Over a 40-year career, Lukasiewicz developed hundreds of exhibitions showcasing local culture and history, shaped the lives of thousands of creative children through art camps and classes and secured the long-term sustainability of the center’s public arts programming through tireless grant-writing efforts. As director, Lukasiewicz curated shows featuring active local and regional artists representing the traditional and avant-garde, professional and novice, young and old. Her goal with the Lyndon House was always to give a voice to Athens’ diverse multicultural history, as well as represent the evolving nature of the town.
“Our arts scene is very important to the well-being of our community,” Lukasiewicz reflects. “There is such a variety of types of visual art available in our community. I think it is our strength and the unique richness of Athens that we encompass such variety.”

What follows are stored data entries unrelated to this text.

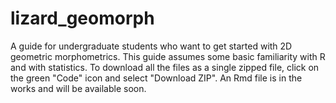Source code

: # lizard_geomorph
A guide for undergraduate students who want to get started with 2D geometric morphometrics. 
This guide assumes some basic familiarity with R and with statistics. 
To download all the files as a single zipped file, click on the green "Code" icon and select "Download ZIP".
An Rmd file is in the works and will be available soon. 
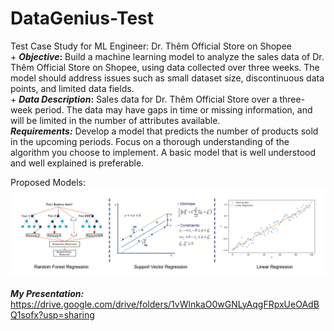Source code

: # DataGenius-Test
Test Case Study for ML Engineer: Dr. Thêm Official Store on Shopee
<br> +  **_Objective_:** Build a machine learning model to analyze the sales data of Dr. Thêm Official Store on Shopee, using data collected over three weeks. The model should address issues such as small dataset size, discontinuous data points, and limited data fields.
<br> + **_Data Description_:** Sales data for Dr. Thêm Official Store over a three-week period. The data may have gaps in time or missing information, and will be limited in the number of attributes available.
<br> **_Requirements:_**
Develop a model that predicts the number of products sold in the upcoming periods.
Focus on a thorough understanding of the algorithm you choose to implement. A basic model that is well understood and well explained is preferable.

<be> Proposed Models:
![Training_Model](https://github.com/ntrami/DataGenius-Test/blob/main/model.png)
<br><br> **_My Presentation:_**
https://drive.google.com/drive/folders/1vWlnkaO0wGNLyAqgFRpxUeOAdBQ1sofx?usp=sharing
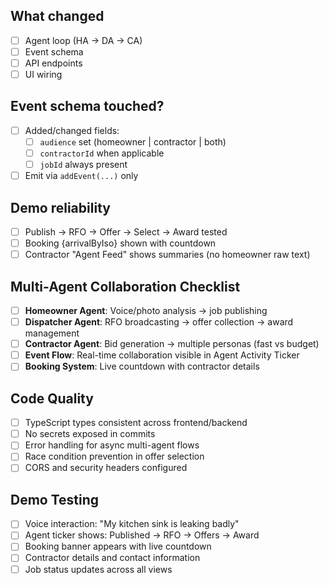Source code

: ## What changed
- [ ] Agent loop (HA → DA → CA)
- [ ] Event schema
- [ ] API endpoints
- [ ] UI wiring

## Event schema touched?
- [ ] Added/changed fields:
  - [ ] `audience` set (homeowner | contractor | both)
  - [ ] `contractorId` when applicable
  - [ ] `jobId` always present
- [ ] Emit via `addEvent(...)` only

## Demo reliability
- [ ] Publish → RFO → Offer → Select → Award tested
- [ ] Booking {arrivalByIso} shown with countdown
- [ ] Contractor "Agent Feed" shows summaries (no homeowner raw text)

## Multi-Agent Collaboration Checklist
- [ ] **Homeowner Agent**: Voice/photo analysis → job publishing
- [ ] **Dispatcher Agent**: RFO broadcasting → offer collection → award management
- [ ] **Contractor Agent**: Bid generation → multiple personas (fast vs budget)
- [ ] **Event Flow**: Real-time collaboration visible in Agent Activity Ticker
- [ ] **Booking System**: Live countdown with contractor details

## Code Quality
- [ ] TypeScript types consistent across frontend/backend
- [ ] No secrets exposed in commits
- [ ] Error handling for async multi-agent flows
- [ ] Race condition prevention in offer selection
- [ ] CORS and security headers configured

## Demo Testing
- [ ] Voice interaction: "My kitchen sink is leaking badly"
- [ ] Agent ticker shows: Published → RFO → Offers → Award
- [ ] Booking banner appears with live countdown
- [ ] Contractor details and contact information
- [ ] Job status updates across all views
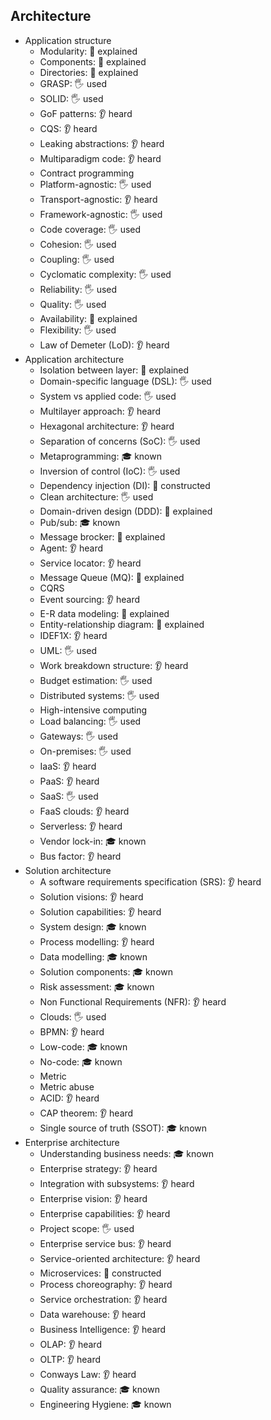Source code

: ## Architecture

- Application structure
  - Modularity: 🙋 explained
  - Components: 🙋 explained
  - Directories: 🙋 explained
  - GRASP: 🖐️ used
  - SOLID: 🖐️ used
  - GoF patterns: 👂 heard
  - CQS: 👂 heard
  - Leaking abstractions: 👂 heard
  - Multiparadigm code: 👂 heard
  - Contract programming
  - Platform-agnostic: 🖐️ used
  - Transport-agnostic: 👂 heard
  - Framework-agnostic: 🖐️ used
  - Code coverage: 🖐️ used
  - Cohesion: 🖐️ used
  - Coupling: 🖐️ used
  - Cyclomatic complexity: 🖐️ used
  - Reliability: 🖐️ used
  - Quality: 🖐️ used
  - Availability: 🙋 explained
  - Flexibility: 🖐️ used
  - Law of Demeter (LoD): 👂 heard
- Application architecture
  - Isolation between layer: 🙋 explained
  - Domain-specific language (DSL): 🖐️ used
  - System vs applied code: 🖐️ used
  - Multilayer approach: 👂 heard
  - Hexagonal architecture: 👂 heard
  - Separation of concerns (SoC): 🖐️ used
  - Metaprogramming: 🎓 known
  - Inversion of control (IoC): 🖐️ used
  - Dependency injection (DI): 🚀 constructed
  - Clean architecture: 🖐️ used
  - Domain-driven design (DDD): 🙋 explained
  - Pub/sub: 🎓 known
  - Message brocker: 🙋 explained
  - Agent: 👂 heard
  - Service locator: 👂 heard
  - Message Queue (MQ): 🙋 explained
  - CQRS
  - Event sourcing: 👂 heard
  - E-R data modeling: 🙋 explained
  - Entity-relationship diagram: 🙋 explained
  - IDEF1X: 👂 heard
  - UML: 🖐️ used
  - Work breakdown structure: 👂 heard
  - Budget estimation: 🖐️ used
  - Distributed systems: 🖐️ used
  - High-intensive computing
  - Load balancing: 🖐️ used
  - Gateways: 🖐️ used
  - On-premises: 🖐️ used
  - IaaS: 👂 heard
  - PaaS: 👂 heard
  - SaaS: 🖐️ used
  - FaaS clouds: 👂 heard
  - Serverless: 👂 heard
  - Vendor lock-in: 🎓 known
  - Bus factor: 👂 heard
- Solution architecture
  - A software requirements specification (SRS): 👂 heard
  - Solution visions: 👂 heard
  - Solution capabilities: 👂 heard
  - System design: 🎓 known
  - Process modelling: 👂 heard
  - Data modelling: 🎓 known
  - Solution components: 🎓 known
  - Risk assessment: 🎓 known
  - Non Functional Requirements (NFR): 👂 heard
  - Clouds: 🖐️ used
  - BPMN: 👂 heard
  - Low-code: 🎓 known
  - No-code: 🎓 known
  - Metric
  - Metric abuse
  - ACID: 👂 heard
  - CAP theorem: 👂 heard
  - Single source of truth (SSOT): 🎓 known
- Enterprise architecture
  - Understanding business needs: 🎓 known
  - Enterprise strategy: 👂 heard
  - Integration with subsystems: 👂 heard
  - Enterprise vision: 👂 heard
  - Enterprise capabilities: 👂 heard
  - Project scope: 🖐️ used
  - Enterprise service bus: 👂 heard
  - Service-oriented architecture: 👂 heard
  - Microservices: 🚀 constructed
  - Process choreography: 👂 heard
  - Service orchestration: 👂 heard
  - Data warehouse: 👂 heard
  - Business Intelligence: 👂 heard
  - OLAP: 👂 heard
  - OLTP: 👂 heard
  - Conways Law: 👂 heard
  - Quality assurance: 🎓 known
  - Engineering Hygiene: 🎓 known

Some favorite shows she curated over the years include the biannual exhibition of local schoolchildren’s art, a gallery recreation of mid-century American interiors called “Dancing Fibers of Peacock Alley” in 2007 and “The Children of Mabus and Molpus,” a highly conceptual gallery installation and performance presented by the Rat and Duck Playhouse in 1983.
Through the Lyndon House’s annual Juried Exhibition—the major gallery event launched the same year the arts center opened—Lukasiewicz forged connections with the international art world that helped Athens achieve its reputation as an art town to reckon with. She hired many internationally renowned artists and art professionals to serve as jurors and curators, including artist Michael Pistoletto, Guggenheim Director Thomas Messer and Neal Benezra of the Art Institute of Chicago, to name a few.

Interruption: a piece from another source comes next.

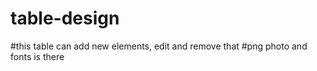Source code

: # table-design
#this table can add new elements, edit and remove that
#png photo and fonts is there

Celia Brooks, the center’s resident art preparator, was hired as Lukasiewicz’s first assistant in 1988. She says the Lyndon House is “unique to the country in terms of [being] an art center of its kind; very few places in the country do things like the Lyndon House. Ronnie [Lukasiewicz] and Nancy were the inspiration behind it all.”
After 40 years at the Lyndon House, Nancy can’t quit cold turkey. She currently volunteers at the art center’s gallery shop one day a week, getting her “LHAC fix on a regular basis,” she says. She also plans to continue to serve on the committee for the annual Lickskillet Artist Market and Festival. Outside the Lyndon House, Nancy will focus on her own art practice, a well-deserved table-turn for someone whose life work has been supporting the artwork of others.
Taking over for Lukasiewicz is Beth Sale, who held a similar role as director of the University of North Georgia’s satellite campus galleries since 2009. Between her personal artistic background and her highly interdisciplinary approach to curation, Beth brings to the Lyndon House a fresh, creative energy sure to propel the center through many exciting years to come. “My curatorial philosophy is centered on collaborations and support of individual artistic research,” Sale says.
Like so many Athenians, Beth first came to town as a musician, playing drums in a band. That was in 1995, at the height of Elephant 6’s creative collaborations. Beth quickly shifted her focus to visual and performance art, collaborating with experimental group Dixie Blood Moustache while nurturing her own painting practice. Longtime Flagpole readers may remember her contributions to Art Notes, which she wrote from 2004–2009 before shifting into her position at UNG.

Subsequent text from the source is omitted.